*** Opening DATASET CONTENT ***

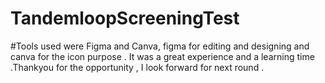 # TandemloopScreeningTest
#Tools used were Figma and Canva, figma for editing and designing and canva for the icon purpose . It was a great experience and a learning time .Thankyou for the opportunity , I look forward for next round .

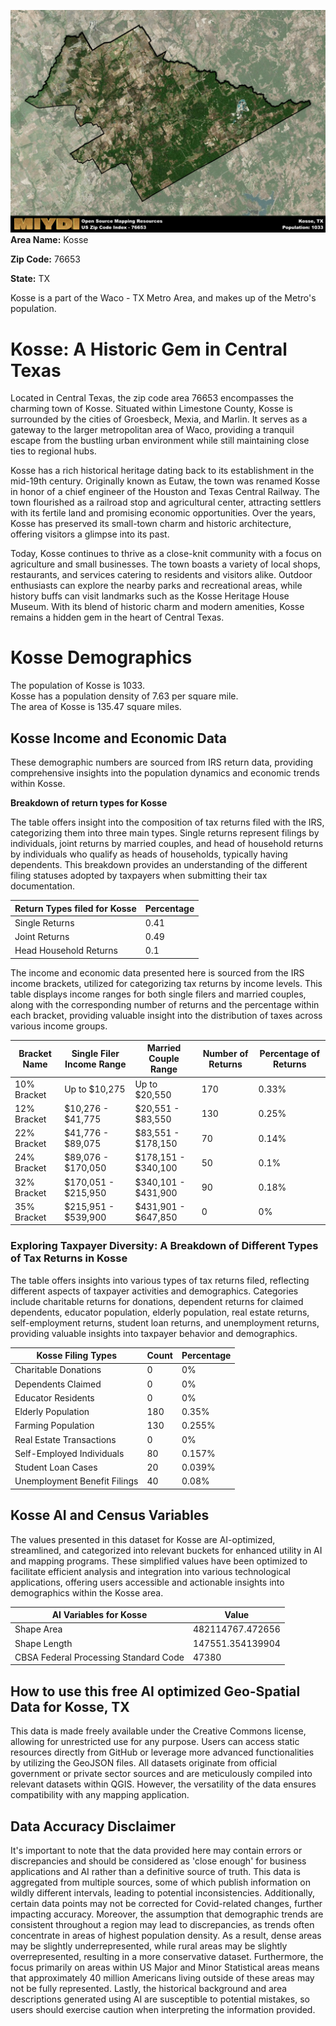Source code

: ![Image Alt Text](../_images/76653.png)
**Area Name:** Kosse

**Zip Code:** 76653

**State:** TX

Kosse is a part of the Waco - TX Metro Area, and makes up  of the Metro's population.  

# Kosse: A Historic Gem in Central Texas

Located in Central Texas, the zip code area 76653 encompasses the charming town of Kosse. Situated within Limestone County, Kosse is surrounded by the cities of Groesbeck, Mexia, and Marlin. It serves as a gateway to the larger metropolitan area of Waco, providing a tranquil escape from the bustling urban environment while still maintaining close ties to regional hubs.

Kosse has a rich historical heritage dating back to its establishment in the mid-19th century. Originally known as Eutaw, the town was renamed Kosse in honor of a chief engineer of the Houston and Texas Central Railway. The town flourished as a railroad stop and agricultural center, attracting settlers with its fertile land and promising economic opportunities. Over the years, Kosse has preserved its small-town charm and historic architecture, offering visitors a glimpse into its past.

Today, Kosse continues to thrive as a close-knit community with a focus on agriculture and small businesses. The town boasts a variety of local shops, restaurants, and services catering to residents and visitors alike. Outdoor enthusiasts can explore the nearby parks and recreational areas, while history buffs can visit landmarks such as the Kosse Heritage House Museum. With its blend of historic charm and modern amenities, Kosse remains a hidden gem in the heart of Central Texas.

# Kosse Demographics

The population of Kosse is 1033.  
Kosse has a population density of 7.63 per square mile.  
The area of Kosse is 135.47 square miles.  

## Kosse Income and Economic Data

These demographic numbers are sourced from IRS return data, providing comprehensive insights into the population dynamics and economic trends within Kosse.

**Breakdown of return types for Kosse**

The table offers insight into the composition of tax returns filed with the IRS, categorizing them into three main types. Single returns represent filings by individuals, joint returns by married couples, and head of household returns by individuals who qualify as heads of households, typically having dependents. This breakdown provides an understanding of the different filing statuses adopted by taxpayers when submitting their tax documentation.

| Return Types filed for Kosse                              | Percentage          |
|----------------------------------------------------------|---------------------|
| Single Returns                                            | 0.41 |
| Joint Returns                                             | 0.49 |
| Head Household Returns                                    | 0.1 |

The income and economic data presented here is sourced from the IRS income brackets, utilized for categorizing tax returns by income levels. This table displays income ranges for both single filers and married couples, along with the corresponding number of returns and the percentage within each bracket, providing valuable insight into the distribution of taxes across various income groups.

| Bracket Name       | Single Filer Income Range | Married Couple Range | Number of Returns | Percentage of Returns |
|--------------------|----------------------------|----------------------|-------------------|-----------------------|
| 10% Bracket        | Up to $10,275              | Up to $20,550        | 170 | 0.33% |
| 12% Bracket        | $10,276 - $41,775          | $20,551 - $83,550    | 130 | 0.25% |
| 22% Bracket        | $41,776 - $89,075          | $83,551 - $178,150   | 70 | 0.14% |
| 24% Bracket        | $89,076 - $170,050         | $178,151 - $340,100  | 50 | 0.1% |
| 32% Bracket        | $170,051 - $215,950        | $340,101 - $431,900  | 90 | 0.18% |
| 35% Bracket        | $215,951 - $539,900        | $431,901 - $647,850  | 0 | 0% |

### Exploring Taxpayer Diversity: A Breakdown of Different Types of Tax Returns in Kosse

The table offers insights into various types of tax returns filed, reflecting different aspects of taxpayer activities and demographics. Categories include charitable returns for donations, dependent returns for claimed dependents, educator population, elderly population, real estate returns, self-employment returns, student loan returns, and unemployment returns, providing valuable insights into taxpayer behavior and demographics.

| Kosse Filing Types                    | Count | Percentage |
|--------------------------------------|-------|------------|
| Charitable Donations                 | 0 | 0% |
| Dependents Claimed                   | 0 | 0% |
| Educator Residents                   | 0 | 0% |
| Elderly Population                   | 180 | 0.35% |
| Farming Population                   | 130 | 0.255% |
| Real Estate Transactions             | 0 | 0% |
| Self-Employed Individuals            | 80 | 0.157% |
| Student Loan Cases                   | 20 | 0.039% |
| Unemployment Benefit Filings         | 40 | 0.08% |

## Kosse AI and Census Variables

The values presented in this dataset for Kosse are AI-optimized, streamlined, and categorized into relevant buckets for enhanced utility in AI and mapping programs. These simplified values have been optimized to facilitate efficient analysis and integration into various technological applications, offering users accessible and actionable insights into demographics within the Kosse area.

| AI Variables for Kosse | Value |
|-------------|-------|
| Shape Area | 482114767.472656 |
| Shape Length | 147551.354139904 |
| CBSA Federal Processing Standard Code | 47380 |

## How to use this free AI optimized Geo-Spatial Data for Kosse, TX

This data is made freely available under the Creative Commons license, allowing for unrestricted use for any purpose. Users can access static resources directly from GitHub or leverage more advanced functionalities by utilizing the GeoJSON files. All datasets originate from official government or private sector sources and are meticulously compiled into relevant datasets within QGIS. However, the versatility of the data ensures compatibility with any mapping application.

## Data Accuracy Disclaimer
It's important to note that the data provided here may contain errors or discrepancies and should be considered as 'close enough' for business applications and AI rather than a definitive source of truth. This data is aggregated from multiple sources, some of which publish information on wildly different intervals, leading to potential inconsistencies. Additionally, certain data points may not be corrected for Covid-related changes, further impacting accuracy. Moreover, the assumption that demographic trends are consistent throughout a region may lead to discrepancies, as trends often concentrate in areas of highest population density. As a result, dense areas may be slightly underrepresented, while rural areas may be slightly overrepresented, resulting in a more conservative dataset. Furthermore, the focus primarily on areas within US Major and Minor Statistical areas means that approximately 40 million Americans living outside of these areas may not be fully represented. Lastly, the historical background and area descriptions generated using AI are susceptible to potential mistakes, so users should exercise caution when interpreting the information provided.
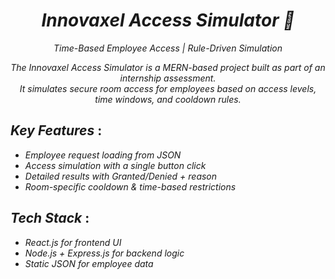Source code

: <div align="center">
    <h1><i>Innovaxel Access Simulator 🔐</i></h1>
    <p align="center">
         <p><i>Time-Based Employee Access | Rule-Driven Simulation</i></p>
    </p>


*The Innovaxel Access Simulator is a MERN-based project built as part of an internship assessment.  
It simulates secure room access for employees based on access levels, time windows, and cooldown rules.*  

</div>

## _Key Features_ :

- _Employee request loading from JSON_  
- _Access simulation with a single button click_  
- _Detailed results with Granted/Denied + reason_  
- _Room-specific cooldown & time-based restrictions_  

## _Tech Stack_ :

- _React.js for frontend UI_  
- _Node.js + Express.js for backend logic_  
- _Static JSON for employee data_  
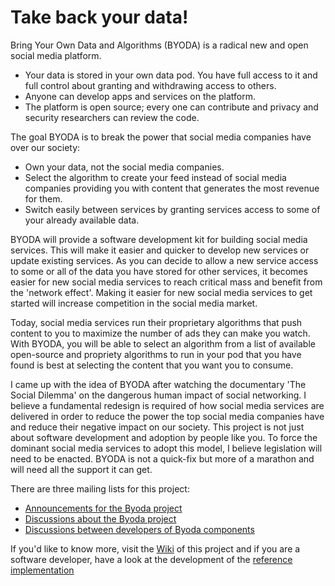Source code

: # Take back your data!

Bring Your Own Data and Algorithms (BYODA) is a radical new and open social media platform.
- Your data is stored in your own data pod. You have full access to it and full control about granting and withdrawing access to others.
- Anyone can develop apps and services on the platform.
- The platform is open source; every one can contribute and privacy and security researchers can review the code.

The goal BYODA is to break the power that social media companies have over our society:
- Own your data, not the social media companies.
- Select the algorithm to create your feed instead of social media companies providing you with content that generates the most revenue for them.
- Switch easily between services by granting services access to some of your already available data. 

BYODA will provide a software development kit for building social media services. This will make it easier and quicker to develop new services or update existing services. As you can decide to allow a new service access to some or all of the data you have stored for other services, it becomes easier for new social media services to reach critical mass and benefit from the 'network effect'. Making it easier for new social media services to get started will increase competition in the social media market.

Today, social media services run their proprietary algorithms that push content to you to maximize the number of ads they can make you watch. With BYODA, you will be able to select an algorithm from a list of available open-source and propriety algorithms to run in your pod that you have found is best at selecting the content that you want you to consume.

I came up with the idea of BYODA after watching the documentary 'The Social Dilemma' on the dangerous human impact of social networking. I believe a fundamental redesign is required of how social media services are delivered in order to reduce the power the top social media companies have and reduce their negative impact on our society. This project is not just about software development and adoption by people like you. To force the dominant social media services to adopt this model, I believe legislation will need to be enacted. BYODA is not a quick-fix but more of a marathon and will need all the support it can get.

There are three mailing lists for this project:
* [Announcements for the Byoda project](https://groups.io/g/takebackyourdata-announce)
* [Discussions about the Byoda project](https://groups.io/g/takebackyourdata-discuss)
* [Discussions between developers of Byoda components](https://groups.io/g/takebackyourdata-dev)

If you'd like to know more, visit the [Wiki](https://github.com/StevenHessing/byoda/wiki) of this project and if you are a software developer, have a look at the development of the [reference implementation](https://github.com/StevenHessing/byoda-python)
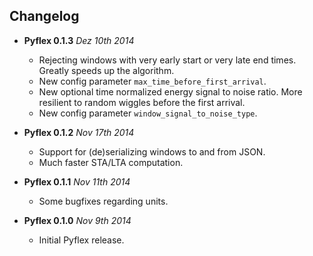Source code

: Changelog
---------

* **Pyflex 0.1.3** *Dez 10th 2014*
    * Rejecting windows with very early start or very late end times. Greatly speeds up the algorithm.
    * New config parameter ``max_time_before_first_arrival``.
    * New optional time normalized energy signal to noise ratio. More resilient to random wiggles before the first arrival.
    * New config parameter ``window_signal_to_noise_type``.

* **Pyflex 0.1.2** *Nov 17th 2014*
    * Support for (de)serializing windows to and from JSON.
    * Much faster STA/LTA computation.

* **Pyflex 0.1.1** *Nov 11th 2014*
    * Some bugfixes regarding units.

* **Pyflex 0.1.0** *Nov 9th 2014*
    * Initial Pyflex release.
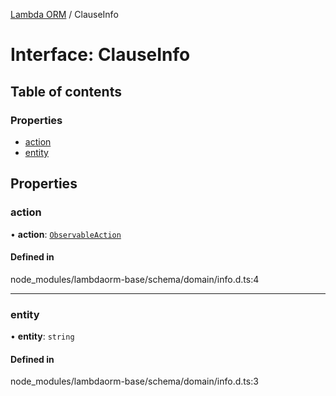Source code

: [Lambda ORM](../README.md) / ClauseInfo

# Interface: ClauseInfo

## Table of contents

### Properties

- [action](ClauseInfo.md#action)
- [entity](ClauseInfo.md#entity)

## Properties

### action

• **action**: [`ObservableAction`](../enums/ObservableAction.md)

#### Defined in

node_modules/lambdaorm-base/schema/domain/info.d.ts:4

___

### entity

• **entity**: `string`

#### Defined in

node_modules/lambdaorm-base/schema/domain/info.d.ts:3

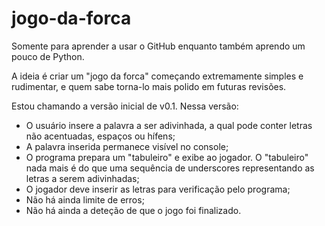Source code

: # jogo-da-forca
Somente para aprender a usar o GitHub enquanto também aprendo um pouco de Python.

A ideia é criar um "jogo da forca" começando extremamente simples e rudimentar, e quem sabe torna-lo mais polido em futuras revisões.

Estou chamando a versão inicial de v0.1. Nessa versão:
* O usuário insere a palavra a ser adivinhada, a qual pode conter letras não acentuadas, espaços ou hífens;
* A palavra inserida permanece visível no console;
* O programa prepara um "tabuleiro" e exibe ao jogador. O "tabuleiro" nada mais é do que uma sequência de underscores representando as letras a serem adivinhadas;
* O jogador deve inserir as letras para verificação pelo programa;
* Não há ainda limite de erros;
* Não há ainda a deteção de que o jogo foi finalizado.
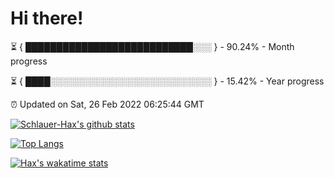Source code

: # Hi there!

⏳ { ███████████████████████████░░░ } - 90.24% - Month progress

⏳ { ████░░░░░░░░░░░░░░░░░░░░░░░░░░ } - 15.42% - Year progress

⏰ Updated on Sat, 26 Feb 2022 06:25:44 GMT


[![Schlauer-Hax's github stats](https://github-readme-stats.vercel.app/api?username=Schlauer-Hax&show_icons=true&theme=dark&count_private=true)](https://github.com/Schlauer-Hax)


[![Top Langs](https://github-readme-stats.vercel.app/api/top-langs/?username=Schlauer-Hax&layout=compact&theme=dark)](https://github.com/Schlauer-Hax?tab=repositories)


[![Hax's wakatime stats](https://github-readme-stats.vercel.app/api/wakatime?username=Hax&theme=dark)](https://wakatime.com/@Hax)

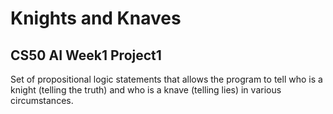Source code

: # Knights and Knaves
## CS50 AI Week1 Project1
Set of propositional logic statements that allows the program to tell who is a knight (telling the truth) and who is a knave (telling lies) in various circumstances.

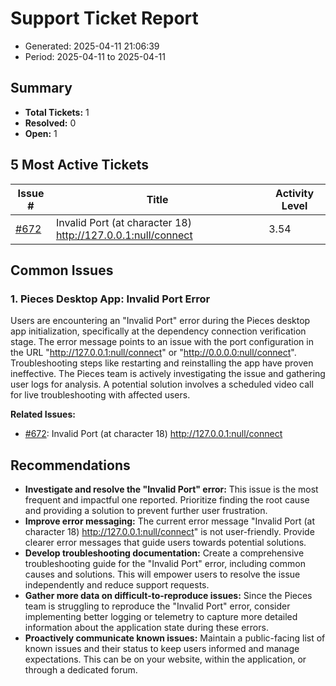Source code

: # Support Ticket Report
- Generated: 2025-04-11 21:06:39
- Period: 2025-04-11 to 2025-04-11

## Summary
- **Total Tickets:** 1
- **Resolved:** 0
- **Open:** 1

## 5 Most Active Tickets
| Issue # | Title | Activity Level |
|---------|-------|----------------|
| [#672](https://github.com/pieces-app/support/issues/672) | Invalid Port (at character 18) http://127.0.0.1:null/connect | 3.54 |

## Common Issues
### 1. Pieces Desktop App: Invalid Port Error
Users are encountering an "Invalid Port" error during the Pieces desktop app initialization, specifically at the dependency connection verification stage. The error message points to an issue with the port configuration in the URL "http://127.0.0.1:null/connect" or "http://0.0.0.0:null/connect".  Troubleshooting steps like restarting and reinstalling the app have proven ineffective. The Pieces team is actively investigating the issue and gathering user logs for analysis. A potential solution involves a scheduled video call for live troubleshooting with affected users.

**Related Issues:**
- [#672](https://github.com/pieces-app/support/issues/672): Invalid Port (at character 18) http://127.0.0.1:null/connect


## Recommendations
- **Investigate and resolve the "Invalid Port" error:** This issue is the most frequent and impactful one reported. Prioritize finding the root cause and providing a solution to prevent further user frustration.
- **Improve error messaging:** The current error message "Invalid Port (at character 18) http://127.0.0.1:null/connect" is not user-friendly. Provide clearer error messages that guide users towards potential solutions.
- **Develop troubleshooting documentation:** Create a comprehensive troubleshooting guide for the "Invalid Port" error, including common causes and solutions. This will empower users to resolve the issue independently and reduce support requests.
- **Gather more data on difficult-to-reproduce issues:**  Since the Pieces team is struggling to reproduce the "Invalid Port" error, consider implementing better logging or telemetry to capture more detailed information about the application state during these errors.
- **Proactively communicate known issues:**  Maintain a public-facing list of known issues and their status to keep users informed and manage expectations. This can be on your website, within the application, or through a dedicated forum.
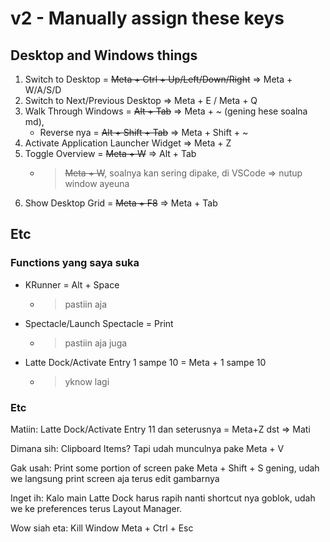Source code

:# v2 - Manually assign these keys

## Desktop and Windows things

1. Switch to Desktop = ~~Meta + Ctrl + Up/Left/Down/Right~~ => Meta + W/A/S/D
2. Switch to Next/Previous Desktop => Meta + E / Meta + Q
3. Walk Through Windows = ~~Alt + Tab~~ => Meta + ~ (gening hese soalna md), 
   - Reverse nya = ~~Alt + Shift + Tab~~ => Meta + Shift + ~
4. Activate Application Launcher Widget => Meta + Z
5. Toggle Overview = ~~Meta + W~~ => Alt + Tab
   - > ~~Meta + W~~, soalnya kan sering dipake, di VSCode => nutup window ayeuna
6. Show Desktop Grid = ~~Meta + F8~~ => Meta + Tab

## Etc

### Functions yang saya suka

- KRunner = Alt + Space
  - > pastiin aja
- Spectacle/Launch Spectacle = Print
  - > pastiin aja juga
- Latte Dock/Activate Entry 1 sampe 10 = Meta + 1 sampe 10
  - > yknow lagi

### Etc

Matiin:
Latte Dock/Activate Entry 11 dan seterusnya = Meta+Z dst => Mati

Dimana sih:
Clipboard Items? Tapi udah munculnya pake Meta + V

Gak usah:
Print some portion of screen pake Meta + Shift + S gening, udah we langsung print screen aja terus edit gambarnya

Inget ih:
Kalo main Latte Dock harus rapih nanti shortcut nya goblok, udah we ke preferences terus Layout Manager.

Wow siah eta:
Kill Window Meta + Ctrl + Esc
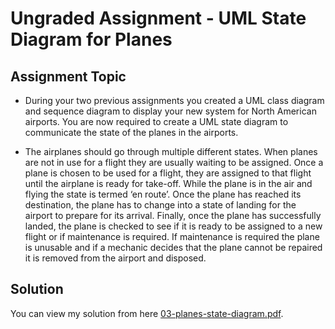 # Ungraded Assignment - UML State Diagram for Planes

## Assignment Topic

- During your two previous assignments you created a UML class diagram and sequence diagram to display your new system for North American airports. You are now required to create a UML state diagram to communicate the state of the planes in the airports.

- The airplanes should go through multiple different states. When planes are not in use for a flight they are usually waiting to be assigned. Once a plane is chosen to be used for a flight, they are assigned to that flight until the airplane is ready for take-off. While the plane is in the air and flying the state is termed ‘en route’. Once the plane has reached its destination, the plane has to change into a state of landing for the airport to prepare for its arrival. Finally, once the plane has successfully landed, the plane is checked to see if it is ready to be assigned to a new flight or if maintenance is required. If maintenance is required the plane is unusable and if a mechanic decides that the plane cannot be repaired it is removed from the airport and disposed.

## Solution

You can view my solution from here [03-planes-state-diagram.pdf](./03-planes-state-diagram.pdf).
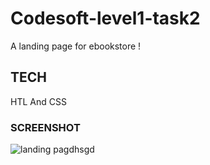 # Codesoft-level1-task2
A landing page for ebookstore !

## TECH
HTL And CSS

### SCREENSHOT



![landing pagdhsgd](https://github.com/user-attachments/assets/6d7e034d-2de5-480a-9aba-2b1463263170)
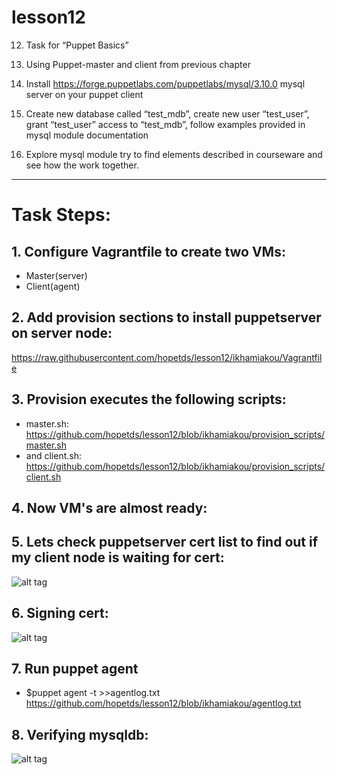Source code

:# lesson12
12. Task for “Puppet Basics”

1. Using Puppet-master and client from previous chapter
2. Install https://forge.puppetlabs.com/puppetlabs/mysql/3.10.0 mysql server on your puppet client
3. Create new database called “test_mdb”, create new user “test_user”, grant “test_user” access to “test_mdb”, follow examples provided in mysql module documentation
4. Explore mysql module try to find elements described in courseware and see how the work together.  

---
# Task Steps:
## 1. Configure Vagrantfile to create two VMs:
 - Master(server)
 - Client(agent)
## 2. Add provision sections to install puppetserver on server node:
https://raw.githubusercontent.com/hopetds/lesson12/ikhamiakou/Vagrantfile
## 3. Provision executes the following scripts:
 - master.sh:
 https://github.com/hopetds/lesson12/blob/ikhamiakou/provision_scripts/master.sh
 - and client.sh:
 https://github.com/hopetds/lesson12/blob/ikhamiakou/provision_scripts/client.sh
## 4. Now VM's are almost ready:

## 5. Lets check puppetserver cert list to find out if my client node is waiting for cert:
![alt tag](https://raw.githubusercontent.com/hopetds/lesson12/ikhamiakou/pics/certlist.png)
## 6. Signing cert:
![alt tag](https://raw.githubusercontent.com/hopetds/lesson12/ikhamiakou/pics/certsigned.png)
## 7. Run puppet agent
 - $puppet agent -t >>agentlog.txt
 https://github.com/hopetds/lesson12/blob/ikhamiakou/agentlog.txt
## 8. Verifying mysqldb:
![alt tag](https://raw.githubusercontent.com/hopetds/lesson12/ikhamiakou/pics/showdatabases.png)


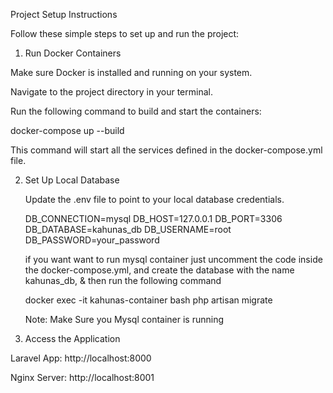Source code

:Project Setup Instructions

Follow these simple steps to set up and run the project:

1. Run Docker Containers

Make sure Docker is installed and running on your system.

Navigate to the project directory in your terminal.

Run the following command to build and start the containers:

docker-compose up --build

This command will start all the services defined in the docker-compose.yml file.

2. Set Up Local Database

    Update the .env file to point to your local database credentials.

    DB_CONNECTION=mysql
    DB_HOST=127.0.0.1
    DB_PORT=3306
    DB_DATABASE=kahunas_db
    DB_USERNAME=root
    DB_PASSWORD=your_password



    if you want want to run mysql container just uncomment the code inside the docker-compose.yml, and create the database with the name kahunas_db,
    & then run the following command

    docker exec -it kahunas-container  bash 
    php artisan migrate



    Note: Make Sure you Mysql container is running



3. Access the Application

Laravel App: http://localhost:8000

Nginx Server: http://localhost:8001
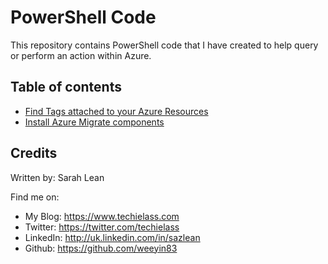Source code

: # PowerShell Code

This repository contains PowerShell code that I have created to help query or perform an action within Azure.

## Table of contents

- [Find Tags attached to your Azure Resources](https://github.com/weeyin83/azure-powershell-code/tree/master/Tagging)
- [Install Azure Migrate components](https://github.com/weeyin83/azure-powershell-code/tree/master/Azure-Migrate)

## Credits

Written by: Sarah Lean

Find me on:

* My Blog: <https://www.techielass.com>
* Twitter: <https://twitter.com/techielass>
* LinkedIn: <http://uk.linkedin.com/in/sazlean>
* Github: <https://github.com/weeyin83>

*** Closing DATASET CONTENT ***

# EXERCISE REQUIREMENTS
Word for word, give again the lines from the line holding "Make sure Docker" through the last line of the material, both included; pictures are not part of the copy.

# RESULT OF THE EXERCISE
Make sure Docker is installed and running on your system.

Navigate to the project directory in your terminal.

Run the following command to build and start the containers:

docker-compose up --build

This command will start all the services defined in the docker-compose.yml file.

2. Set Up Local Database

    Update the .env file to point to your local database credentials.

    DB_CONNECTION=mysql
    DB_HOST=127.0.0.1
    DB_PORT=3306
    DB_DATABASE=kahunas_db
    DB_USERNAME=root
    DB_PASSWORD=your_password



    if you want want to run mysql container just uncomment the code inside the docker-compose.yml, and create the database with the name kahunas_db,
    & then run the following command

    docker exec -it kahunas-container  bash 
    php artisan migrate



    Note: Make Sure you Mysql container is running



3. Access the Application

Laravel App: http://localhost:8000

Nginx Server: http://localhost:8001
Source code

: # PowerShell Code

This repository contains PowerShell code that I have created to help query or perform an action within Azure.

## Table of contents

- [Find Tags attached to your Azure Resources](https://github.com/weeyin83/azure-powershell-code/tree/master/Tagging)
- [Install Azure Migrate components](https://github.com/weeyin83/azure-powershell-code/tree/master/Azure-Migrate)

## Credits

Written by: Sarah Lean

Find me on:

* My Blog: <https://www.techielass.com>
* Twitter: <https://twitter.com/techielass>
* LinkedIn: <http://uk.linkedin.com/in/sazlean>
* Github: <https://github.com/weeyin83>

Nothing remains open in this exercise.